Oświadczam, że kategorycznie zaprzeczam wszystkim sformułowanym zarzutom wstępnego wniosku o pociągnięcie do odpowiedzialności przed Trybunałem Stanu, w rzeczywistości nie mają one żadnego uzasadnienia faktycznego ani prawnego
— poinformował prezes NBP w oświadczeniu.

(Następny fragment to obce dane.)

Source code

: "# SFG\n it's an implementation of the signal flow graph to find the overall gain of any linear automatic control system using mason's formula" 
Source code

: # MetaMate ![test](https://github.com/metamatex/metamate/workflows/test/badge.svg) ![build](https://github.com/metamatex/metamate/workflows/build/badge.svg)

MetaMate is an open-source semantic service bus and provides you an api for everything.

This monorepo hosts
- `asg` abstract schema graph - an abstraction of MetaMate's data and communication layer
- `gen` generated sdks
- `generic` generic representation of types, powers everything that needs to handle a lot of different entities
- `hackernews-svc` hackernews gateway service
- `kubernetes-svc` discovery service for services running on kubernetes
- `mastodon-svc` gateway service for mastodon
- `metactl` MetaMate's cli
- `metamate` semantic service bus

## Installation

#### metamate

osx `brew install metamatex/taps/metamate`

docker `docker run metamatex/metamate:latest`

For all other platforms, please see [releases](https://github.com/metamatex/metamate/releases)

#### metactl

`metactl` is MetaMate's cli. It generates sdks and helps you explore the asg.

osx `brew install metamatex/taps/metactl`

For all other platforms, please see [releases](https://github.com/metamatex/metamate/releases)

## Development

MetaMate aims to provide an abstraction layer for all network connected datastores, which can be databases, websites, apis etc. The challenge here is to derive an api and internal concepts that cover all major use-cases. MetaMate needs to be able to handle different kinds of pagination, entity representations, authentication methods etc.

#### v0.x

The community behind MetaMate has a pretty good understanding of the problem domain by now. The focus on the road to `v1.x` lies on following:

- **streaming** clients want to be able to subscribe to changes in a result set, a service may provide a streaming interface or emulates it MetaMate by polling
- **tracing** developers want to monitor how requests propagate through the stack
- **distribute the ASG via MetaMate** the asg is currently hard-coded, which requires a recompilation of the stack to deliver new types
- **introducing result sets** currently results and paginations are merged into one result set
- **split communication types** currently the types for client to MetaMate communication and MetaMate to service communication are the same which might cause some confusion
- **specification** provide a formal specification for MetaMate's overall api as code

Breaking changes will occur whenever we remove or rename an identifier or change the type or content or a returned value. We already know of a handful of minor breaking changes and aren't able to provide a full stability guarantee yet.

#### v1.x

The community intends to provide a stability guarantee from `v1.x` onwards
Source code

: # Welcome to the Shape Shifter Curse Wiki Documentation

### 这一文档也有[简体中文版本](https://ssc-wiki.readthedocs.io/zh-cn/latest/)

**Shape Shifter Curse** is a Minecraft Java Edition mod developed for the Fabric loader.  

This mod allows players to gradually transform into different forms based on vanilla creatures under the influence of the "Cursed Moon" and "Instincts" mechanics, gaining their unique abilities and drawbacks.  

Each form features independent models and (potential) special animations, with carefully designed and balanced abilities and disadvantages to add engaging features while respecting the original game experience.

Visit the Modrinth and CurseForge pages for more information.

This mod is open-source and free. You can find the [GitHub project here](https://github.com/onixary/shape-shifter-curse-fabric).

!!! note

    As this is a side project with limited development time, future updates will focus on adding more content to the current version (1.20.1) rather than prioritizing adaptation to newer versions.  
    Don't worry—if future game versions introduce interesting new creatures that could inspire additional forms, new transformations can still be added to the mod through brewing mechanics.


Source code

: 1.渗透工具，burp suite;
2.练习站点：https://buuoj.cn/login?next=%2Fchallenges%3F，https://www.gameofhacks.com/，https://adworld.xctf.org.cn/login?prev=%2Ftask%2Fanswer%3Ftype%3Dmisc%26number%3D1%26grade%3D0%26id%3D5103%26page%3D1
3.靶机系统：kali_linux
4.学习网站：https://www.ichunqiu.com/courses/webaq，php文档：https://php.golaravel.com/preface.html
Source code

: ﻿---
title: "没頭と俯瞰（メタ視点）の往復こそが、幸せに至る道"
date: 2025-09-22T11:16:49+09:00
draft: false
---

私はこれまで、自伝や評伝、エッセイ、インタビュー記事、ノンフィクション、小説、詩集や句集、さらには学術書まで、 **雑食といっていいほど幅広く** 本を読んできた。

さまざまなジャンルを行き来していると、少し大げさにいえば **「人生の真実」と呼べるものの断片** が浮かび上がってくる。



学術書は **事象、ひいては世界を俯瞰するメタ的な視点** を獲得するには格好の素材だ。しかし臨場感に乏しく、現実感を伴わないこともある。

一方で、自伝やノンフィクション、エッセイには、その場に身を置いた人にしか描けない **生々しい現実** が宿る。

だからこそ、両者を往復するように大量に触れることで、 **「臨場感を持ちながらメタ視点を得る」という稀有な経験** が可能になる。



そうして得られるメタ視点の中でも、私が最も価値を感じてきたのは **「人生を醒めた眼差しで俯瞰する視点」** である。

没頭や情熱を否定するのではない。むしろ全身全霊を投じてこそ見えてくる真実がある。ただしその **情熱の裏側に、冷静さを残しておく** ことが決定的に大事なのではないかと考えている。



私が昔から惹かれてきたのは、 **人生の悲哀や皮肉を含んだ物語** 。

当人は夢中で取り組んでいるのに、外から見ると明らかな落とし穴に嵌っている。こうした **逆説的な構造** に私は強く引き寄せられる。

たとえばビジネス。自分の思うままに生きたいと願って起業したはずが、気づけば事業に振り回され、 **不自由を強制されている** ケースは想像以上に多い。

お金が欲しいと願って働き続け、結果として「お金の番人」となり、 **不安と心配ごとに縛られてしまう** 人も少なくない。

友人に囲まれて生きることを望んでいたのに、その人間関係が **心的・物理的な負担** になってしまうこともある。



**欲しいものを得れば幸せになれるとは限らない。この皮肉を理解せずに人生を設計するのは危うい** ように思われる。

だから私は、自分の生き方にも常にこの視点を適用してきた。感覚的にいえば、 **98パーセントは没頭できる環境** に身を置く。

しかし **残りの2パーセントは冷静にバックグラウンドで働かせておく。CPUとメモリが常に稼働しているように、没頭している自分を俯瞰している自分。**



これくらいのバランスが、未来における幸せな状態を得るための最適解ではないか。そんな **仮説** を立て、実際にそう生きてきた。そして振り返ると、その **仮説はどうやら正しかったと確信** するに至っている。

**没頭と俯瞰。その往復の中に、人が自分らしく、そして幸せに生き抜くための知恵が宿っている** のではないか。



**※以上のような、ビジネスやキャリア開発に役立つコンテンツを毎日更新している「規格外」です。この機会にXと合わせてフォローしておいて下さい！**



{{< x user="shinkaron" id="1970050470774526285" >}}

Dodał, że działania NBP pod jego kierownictwem uratowały gospodarkę przed kryzysem w okresie pandemii COVID 19 i zlikwidowały inflację wynikającą z działań Rosji.
Bezpodstawne zarzuty
Prezes NBP zaznaczył, że nie zostały przedstawione żadne istotne, konkretne i obiektywnie uzasadnione zarzuty dotyczące jakoby niewypełniania przeze mnie, jako prezesa Narodowego Banku Polskiego, mandatu wskazanego przez Konstytucję Rzeczypospolitej Polskiej i ustawy. Dodał, że nie przedstawiono też żadnych dowodów na złamanie przez prezesa banku centralnego obowiązującego prawa, a zarzuty są formułowane całkowicie bezpodstawnie i umotywowane politycznie, z pozornie tylko merytorycznym uzasadnieniem.

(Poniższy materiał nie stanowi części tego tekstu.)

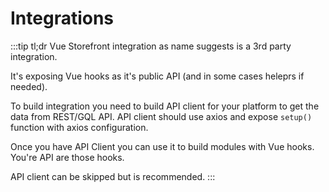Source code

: # Integrations

:::tip tl;dr
Vue Storefront integration as name suggests is a 3rd party integration.

It's exposing Vue hooks as it's public API (and in some cases heleprs if needed).

To build integration you need to build API client for your platform to get the data from REST/GQL API. API client should use axios and expose `setup()` function with axios configuration.

Once you have API Client you can use it to build modules with Vue hooks. You're API are those hooks.

API client can be skipped but is recommended.
::: 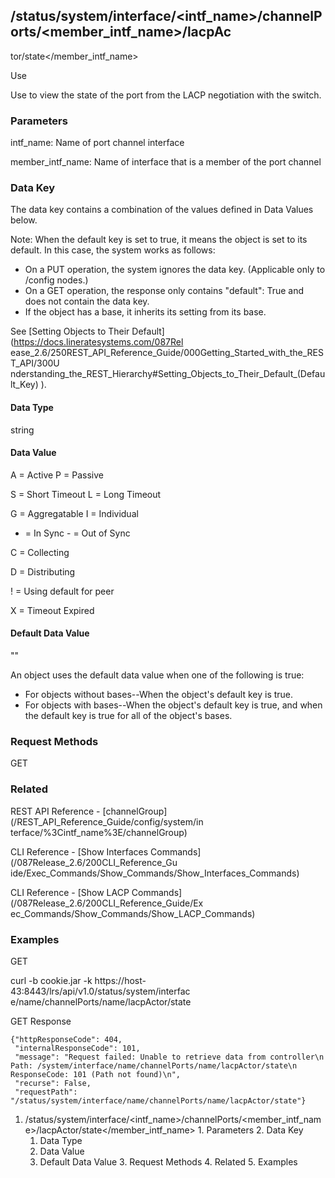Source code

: ## /status/system/interface/<intf_name>/channelPorts/<member_intf_name>/lacpAc
tor/state</member_intf_name>

Use

Use to view the state of the port from the LACP negotiation with the switch.

### Parameters

intf_name: Name of port channel interface

member_intf_name: Name of interface that is a member of the port channel

### Data Key

The data key contains a combination of the values defined in Data Values
below.

Note: When the default key is set to true, it means the object is set to its
default. In this case, the system works as follows:

  * On a PUT operation, the system ignores the data key. (Applicable only to /config nodes.)
  * On a GET operation, the response only contains "default": True and does not contain the data key.
  * If the object has a base, it inherits its setting from its base.

See [Setting Objects to Their Default](https://docs.lineratesystems.com/087Rel
ease_2.6/250REST_API_Reference_Guide/000Getting_Started_with_the_REST_API/300U
nderstanding_the_REST_Hierarchy#Setting_Objects_to_Their_Default_(Default_Key)
).

#### Data Type

string

#### Data Value

A = Active P = Passive

S = Short Timeout L = Long Timeout

G = Aggregatable I = Individual

+ = In Sync - = Out of Sync

C = Collecting

D = Distributing

! = Using default for peer

X = Timeout Expired

#### Default Data Value

""

An object uses the default data value when one of the following is true:

  * For objects without bases--When the object's default key is true.
  * For objects with bases--When the object's default key is true, and when the default key is true for all of the object's bases.

### Request Methods

GET

### Related

REST API Reference - [channelGroup](/REST_API_Reference_Guide/config/system/in
terface/%3Cintf_name%3E/channelGroup)

CLI Reference - [Show Interfaces Commands](/087Release_2.6/200CLI_Reference_Gu
ide/Exec_Commands/Show_Commands/Show_Interfaces_Commands)

CLI Reference - [Show LACP Commands](/087Release_2.6/200CLI_Reference_Guide/Ex
ec_Commands/Show_Commands/Show_LACP_Commands)

### Examples

GET

curl -b cookie.jar -k https://host-43:8443/lrs/api/v1.0/status/system/interfac
e/name/channelPorts/name/lacpActor/state

GET Response

    
    {"httpResponseCode": 404,
     "internalResponseCode": 101,
     "message": "Request failed: Unable to retrieve data from controller\n  Path: /system/interface/name/channelPorts/name/lacpActor/state\n  ResponseCode: 101 (Path not found)\n",
     "recurse": False,
     "requestPath": "/status/system/interface/name/channelPorts/name/lacpActor/state"}
    

  1. /status/system/interface/<intf_name>/channelPorts/<member_intf_name>/lacpActor/state</member_intf_name>
    1. Parameters
    2. Data Key
      1. Data Type
      2. Data Value
      3. Default Data Value
    3. Request Methods
    4. Related
    5. Examples

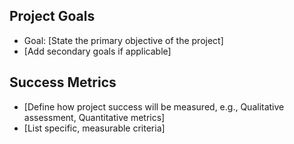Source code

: ## Project Goals

*   Goal: [State the primary objective of the project]
*   [Add secondary goals if applicable]

## Success Metrics

*   [Define how project success will be measured, e.g., Qualitative assessment, Quantitative metrics]
*   [List specific, measurable criteria]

Podkreślam, iż wszelkie moje działania, a także Narodowego Banku Polskiego, miały oparcie w obowiązujących przepisach prawa zgodnie z zasadą praworządności wyrażoną w art. 7 Konstytucji Rzeczypospolitej Polskiej, tj. „Organy władzy publicznej działają na podstawie i w granicach prawa”
— czytamy w oświadczeniu.
Prezes NBP poinformował także, że kluczowe działania podjęte przez NBP w latach 2020 – 2021, tj. w czasie kryzysu wywołanego pandemią a następnie pogłębionego agresją Rosji w Ukrainie, uchroniły polską gospodarkę od załamania. Dodał, że Narodowy Bank Polski jako jedyny spośród organów władzy publicznej posiadał wyłączną kompetencję do realizowania polityki pieniężnej, w celu zabezpieczenia interesów Rzeczypospolitej Polskiej wobec istniejących poważnych zagrożeń.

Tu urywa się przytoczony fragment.